The sheer volume of customers and long lineups during the holiday season is stressful enough.

Retail workers don’t need people screaming in their faces just to top it all off.

Respect is a two way street.

Today at work, I spent some time with a woman who was looking for a specific item.

We didn’t have it in stock so I checked another store for her and offered to call them and put it on hold.

This wasn’t an act of kindness.

This was me doing my job.

After, I overheard the woman telling my coworker how great we all are and that I gave her excellent customer service.

I spent the rest of my shift with a smile on my face, eager to help more customers.

It may seem so simple, but being kind to retail workers at the busiest time of the year can really make an impact on their day.

As you shop this holiday season, remember that — as cheesy as it may sound — the holidays are about giving and spending time with friends and family.

Retail workers are usually required to work Christmas Eve and Boxing Day.

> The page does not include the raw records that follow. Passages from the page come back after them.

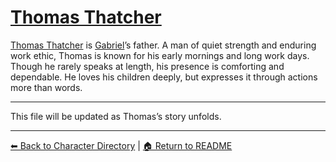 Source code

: # [Thomas Thatcher](characters/family/thomas-thatcher.md)

[Thomas Thatcher](characters/family/thomas-thatcher.md) is [Gabriel](gabriel.md)’s father. A man of quiet strength and enduring work ethic, Thomas is known for his early mornings and long work days. Though he rarely speaks at length, his presence is comforting and dependable. He loves his children deeply, but expresses it through actions more than words.

---
This file will be updated as Thomas’s story unfolds.

---

[⬅ Back to Character Directory](../characters/character-directory.md) | [🏠 Return to README](../README.md)
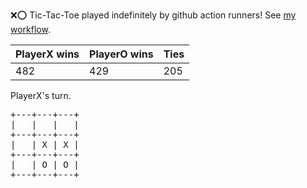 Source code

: :x::o: Tic-Tac-Toe played indefinitely by github action runners! See [my workflow](.github/workflows/play.yaml).

|PlayerX wins|PlayerO wins|Ties|
|-|-|-|
|482|429|205|

PlayerX's turn.

<pre>
+---+---+---+
|   |   |   |
+---+---+---+
|   | X | X |
+---+---+---+
|   | O | O |
+---+---+---+
</pre>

While you’re yelling at them for overcharging you at the register, remember they are people too.

They are probably missing a family dinner to work at a minimum wage job and in most situations, whatever you’re mad about is completely out of their hands.

Holiday gifts can’t happen without retail workers.

If you can’t maintain patience in the mall on a Saturday afternoon, then you do have the option to just stay at home and buy all your gifts online.

We aren’t Santa’s slaves, we’re just as human as you.